Lubbock City Council Approves Next Step in Renovations of Citizens Tower and City Hall
Thursday evening, the Lubbock City Council met in a regularly scheduled meeting at City Hall.
The council by a 7-0 vote approved a contract with Perkins + Will of Dallas to conduct architectural and engineering services for the renovation of Citizens Tower (former Omni Building) into the new City Hall complex, the renovation of the current City Hall (1625 13th Street) into the new headquarters for the Lubbock Police Department and the construction of a new Public Works Facility.
Council members Latrelle Joy and Jim Gerlt lamented that the city would be working with a non-Lubbock firm for a major project. "I know we had several local firms who were involved in the (bid) process, I’m a little disappointed we couldn’t keep it here locally,” said Joy.

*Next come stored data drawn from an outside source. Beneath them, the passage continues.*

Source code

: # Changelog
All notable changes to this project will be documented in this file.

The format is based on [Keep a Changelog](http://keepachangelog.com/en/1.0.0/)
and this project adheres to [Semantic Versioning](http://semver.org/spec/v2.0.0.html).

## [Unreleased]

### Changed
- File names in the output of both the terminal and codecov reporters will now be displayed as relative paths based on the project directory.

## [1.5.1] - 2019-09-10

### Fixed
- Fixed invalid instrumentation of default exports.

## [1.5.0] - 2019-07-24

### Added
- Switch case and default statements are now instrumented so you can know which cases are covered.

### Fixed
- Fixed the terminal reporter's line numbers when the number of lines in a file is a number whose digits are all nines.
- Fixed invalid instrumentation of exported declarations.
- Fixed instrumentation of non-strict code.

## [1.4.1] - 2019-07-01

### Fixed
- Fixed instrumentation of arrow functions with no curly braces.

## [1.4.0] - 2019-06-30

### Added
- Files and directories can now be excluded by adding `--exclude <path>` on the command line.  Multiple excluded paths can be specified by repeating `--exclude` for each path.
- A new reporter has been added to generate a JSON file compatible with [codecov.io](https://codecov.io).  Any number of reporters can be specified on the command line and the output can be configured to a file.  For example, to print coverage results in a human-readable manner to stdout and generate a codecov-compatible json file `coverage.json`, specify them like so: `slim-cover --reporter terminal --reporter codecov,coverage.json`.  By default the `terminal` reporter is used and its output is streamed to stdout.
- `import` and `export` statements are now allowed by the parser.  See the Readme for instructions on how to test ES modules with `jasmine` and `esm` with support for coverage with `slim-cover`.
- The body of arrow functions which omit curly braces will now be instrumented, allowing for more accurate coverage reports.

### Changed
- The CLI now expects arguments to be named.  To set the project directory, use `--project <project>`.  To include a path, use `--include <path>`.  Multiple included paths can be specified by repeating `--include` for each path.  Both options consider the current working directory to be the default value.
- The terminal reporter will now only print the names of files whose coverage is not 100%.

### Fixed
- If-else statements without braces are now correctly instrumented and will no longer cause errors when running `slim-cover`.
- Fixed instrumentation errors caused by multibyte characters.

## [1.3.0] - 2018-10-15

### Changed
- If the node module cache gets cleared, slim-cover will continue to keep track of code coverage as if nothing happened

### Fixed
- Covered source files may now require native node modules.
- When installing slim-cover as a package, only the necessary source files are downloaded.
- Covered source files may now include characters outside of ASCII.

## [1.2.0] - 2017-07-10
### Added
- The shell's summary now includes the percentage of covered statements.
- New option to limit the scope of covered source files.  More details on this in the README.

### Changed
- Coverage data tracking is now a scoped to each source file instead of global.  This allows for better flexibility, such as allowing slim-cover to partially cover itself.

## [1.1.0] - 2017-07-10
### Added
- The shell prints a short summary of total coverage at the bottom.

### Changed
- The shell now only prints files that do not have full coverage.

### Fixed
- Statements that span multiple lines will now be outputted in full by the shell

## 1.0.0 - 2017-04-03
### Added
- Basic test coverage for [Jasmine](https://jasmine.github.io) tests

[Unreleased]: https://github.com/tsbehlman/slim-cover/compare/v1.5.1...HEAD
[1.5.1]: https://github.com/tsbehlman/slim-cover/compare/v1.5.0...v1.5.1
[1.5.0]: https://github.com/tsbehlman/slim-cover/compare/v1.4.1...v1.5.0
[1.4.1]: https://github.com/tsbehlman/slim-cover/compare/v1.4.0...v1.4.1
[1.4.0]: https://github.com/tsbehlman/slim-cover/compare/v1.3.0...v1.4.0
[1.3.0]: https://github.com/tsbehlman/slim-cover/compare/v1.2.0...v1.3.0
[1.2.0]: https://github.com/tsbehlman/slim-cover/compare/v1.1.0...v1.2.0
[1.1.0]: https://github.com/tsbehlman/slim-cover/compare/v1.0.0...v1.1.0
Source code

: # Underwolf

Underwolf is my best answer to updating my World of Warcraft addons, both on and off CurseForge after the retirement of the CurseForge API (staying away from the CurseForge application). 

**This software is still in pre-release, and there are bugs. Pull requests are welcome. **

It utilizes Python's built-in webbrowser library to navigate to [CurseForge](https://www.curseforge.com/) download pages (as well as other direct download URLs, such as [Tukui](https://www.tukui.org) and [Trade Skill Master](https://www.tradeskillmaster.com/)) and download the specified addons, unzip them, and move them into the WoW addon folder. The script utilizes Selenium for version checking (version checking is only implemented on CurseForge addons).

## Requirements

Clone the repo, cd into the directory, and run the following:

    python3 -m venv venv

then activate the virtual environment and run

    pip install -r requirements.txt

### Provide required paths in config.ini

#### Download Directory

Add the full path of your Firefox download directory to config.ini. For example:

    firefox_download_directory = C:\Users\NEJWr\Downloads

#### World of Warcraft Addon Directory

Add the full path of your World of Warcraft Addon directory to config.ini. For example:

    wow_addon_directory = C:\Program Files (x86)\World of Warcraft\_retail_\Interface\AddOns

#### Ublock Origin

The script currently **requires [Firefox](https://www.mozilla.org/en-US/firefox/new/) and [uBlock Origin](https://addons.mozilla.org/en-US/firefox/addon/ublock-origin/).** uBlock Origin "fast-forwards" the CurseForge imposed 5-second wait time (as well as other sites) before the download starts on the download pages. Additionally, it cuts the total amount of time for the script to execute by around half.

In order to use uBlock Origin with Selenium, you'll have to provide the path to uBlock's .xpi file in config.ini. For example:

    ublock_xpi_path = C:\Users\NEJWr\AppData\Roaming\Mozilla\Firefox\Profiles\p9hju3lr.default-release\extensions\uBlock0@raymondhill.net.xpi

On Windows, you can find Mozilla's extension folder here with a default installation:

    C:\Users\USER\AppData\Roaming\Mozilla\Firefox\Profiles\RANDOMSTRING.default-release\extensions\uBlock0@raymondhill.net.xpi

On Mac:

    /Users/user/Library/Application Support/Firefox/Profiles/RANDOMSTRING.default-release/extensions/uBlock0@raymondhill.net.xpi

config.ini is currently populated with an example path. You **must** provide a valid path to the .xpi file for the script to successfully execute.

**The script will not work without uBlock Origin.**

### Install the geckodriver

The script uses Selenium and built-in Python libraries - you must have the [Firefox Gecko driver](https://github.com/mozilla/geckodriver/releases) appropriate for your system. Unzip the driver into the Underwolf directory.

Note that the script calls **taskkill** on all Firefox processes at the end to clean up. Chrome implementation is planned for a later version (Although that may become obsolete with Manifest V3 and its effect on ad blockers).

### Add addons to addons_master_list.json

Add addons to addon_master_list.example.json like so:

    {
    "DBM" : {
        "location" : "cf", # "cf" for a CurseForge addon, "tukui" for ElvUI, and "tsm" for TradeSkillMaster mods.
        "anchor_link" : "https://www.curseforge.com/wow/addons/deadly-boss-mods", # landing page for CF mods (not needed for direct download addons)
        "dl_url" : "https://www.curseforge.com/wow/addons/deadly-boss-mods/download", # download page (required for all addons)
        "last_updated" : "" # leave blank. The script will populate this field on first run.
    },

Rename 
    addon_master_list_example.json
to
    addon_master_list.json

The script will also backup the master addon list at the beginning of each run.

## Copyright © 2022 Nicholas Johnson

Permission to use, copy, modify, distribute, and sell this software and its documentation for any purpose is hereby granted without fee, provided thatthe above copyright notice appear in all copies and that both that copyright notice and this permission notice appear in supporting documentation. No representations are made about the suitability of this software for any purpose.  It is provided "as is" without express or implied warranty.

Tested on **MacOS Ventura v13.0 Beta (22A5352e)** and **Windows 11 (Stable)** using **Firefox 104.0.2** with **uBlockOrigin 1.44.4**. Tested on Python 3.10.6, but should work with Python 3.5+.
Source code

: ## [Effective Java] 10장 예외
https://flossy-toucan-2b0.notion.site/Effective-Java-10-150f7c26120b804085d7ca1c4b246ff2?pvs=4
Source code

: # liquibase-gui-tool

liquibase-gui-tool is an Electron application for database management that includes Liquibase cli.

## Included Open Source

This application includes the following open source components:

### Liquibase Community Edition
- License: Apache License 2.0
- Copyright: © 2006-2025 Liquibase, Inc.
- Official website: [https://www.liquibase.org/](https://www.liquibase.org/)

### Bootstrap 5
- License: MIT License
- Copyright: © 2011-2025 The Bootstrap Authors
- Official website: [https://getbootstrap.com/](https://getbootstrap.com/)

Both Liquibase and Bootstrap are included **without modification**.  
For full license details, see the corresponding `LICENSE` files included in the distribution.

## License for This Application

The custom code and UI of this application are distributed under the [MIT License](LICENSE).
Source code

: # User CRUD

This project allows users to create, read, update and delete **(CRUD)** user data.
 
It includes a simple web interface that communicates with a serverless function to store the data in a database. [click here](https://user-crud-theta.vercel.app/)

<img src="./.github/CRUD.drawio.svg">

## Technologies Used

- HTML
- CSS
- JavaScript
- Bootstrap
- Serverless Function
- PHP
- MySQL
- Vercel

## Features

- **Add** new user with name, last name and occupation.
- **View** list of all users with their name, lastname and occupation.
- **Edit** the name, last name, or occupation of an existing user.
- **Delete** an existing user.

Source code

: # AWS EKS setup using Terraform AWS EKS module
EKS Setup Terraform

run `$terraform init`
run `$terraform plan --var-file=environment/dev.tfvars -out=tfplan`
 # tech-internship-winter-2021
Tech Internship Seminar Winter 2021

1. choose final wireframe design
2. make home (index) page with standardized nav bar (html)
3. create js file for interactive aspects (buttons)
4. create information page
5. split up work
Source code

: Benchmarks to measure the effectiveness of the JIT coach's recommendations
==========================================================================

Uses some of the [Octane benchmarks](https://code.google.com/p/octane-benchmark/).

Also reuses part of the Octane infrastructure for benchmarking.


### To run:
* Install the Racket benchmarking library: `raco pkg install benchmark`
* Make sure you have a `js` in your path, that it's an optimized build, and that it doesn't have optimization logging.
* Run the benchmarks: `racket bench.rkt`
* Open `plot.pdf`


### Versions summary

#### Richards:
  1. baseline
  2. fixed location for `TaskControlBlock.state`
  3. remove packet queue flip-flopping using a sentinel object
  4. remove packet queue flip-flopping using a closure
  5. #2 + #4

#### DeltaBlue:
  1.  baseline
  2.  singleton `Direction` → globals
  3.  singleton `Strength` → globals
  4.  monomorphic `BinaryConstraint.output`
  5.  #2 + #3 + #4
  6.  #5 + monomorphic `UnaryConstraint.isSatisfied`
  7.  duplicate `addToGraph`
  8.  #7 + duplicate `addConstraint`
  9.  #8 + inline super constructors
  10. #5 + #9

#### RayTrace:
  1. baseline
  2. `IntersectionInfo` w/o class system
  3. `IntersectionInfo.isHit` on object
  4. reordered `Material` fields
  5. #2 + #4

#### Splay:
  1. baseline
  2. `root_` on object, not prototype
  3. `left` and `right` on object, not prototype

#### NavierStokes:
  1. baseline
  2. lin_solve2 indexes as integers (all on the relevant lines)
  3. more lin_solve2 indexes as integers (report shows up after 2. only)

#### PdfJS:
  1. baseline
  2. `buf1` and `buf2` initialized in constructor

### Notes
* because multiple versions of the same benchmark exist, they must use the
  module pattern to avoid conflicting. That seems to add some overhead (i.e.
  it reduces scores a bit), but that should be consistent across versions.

City staffers responded that Perkins + Will will be using Hugo Reed and Chambers Engineering as local consultants for the project. $4.9 million will be allocated for Perkins + Will to conduct the work.
Mayor Glen Robertson praised the bid process of having nine different firms comeback with renovation estimates for Citizens Tower and City Hall. “One of the things we got by going out to bid was a lot of eyes on that building (Citizens Tower), a lot of research,” Robertson said.
“We hadn’t discussed it much, but the firm is estimating the cost of complete renovation of Citizens Tower at just short of $49 million. Estimating at a little over $16 million to convert this building (City Hall) into P.D. $64 million for the two facilities is still cheaper than what we were estimating for just a P.D. facility just a year ago.
He continued, “I am going to get firmly behind this project. I think it’s going to provide us ample facilities for the next 50 years.”
Mayor Robertson did throw out one caveat while praising the project, “I would like to say the estimated cost of $16 million for LPD does not include the necessity of adding a very large property storage room, so that number will definitely increase. I don’t think we need to sugarcoat this. But I think by the time we get through with everything… we’re going to be in well under an $85 million mark for projects that I think is going to put this city in very good standing for the future.”
Concerning the concerns of Council members in using a non-Lubbock firm, Mayor Robertson said, “I understand the angst of a lot of council members over not having a local firm, but I think we will get tremendous services out of this.”
The timeline presented by city staffers is that the abatement process will start in mid-June. Nine to 15 months for the detailed designs for the three buildings, plus additional months added on for the construction bid process and finally another 12-15 months for construction.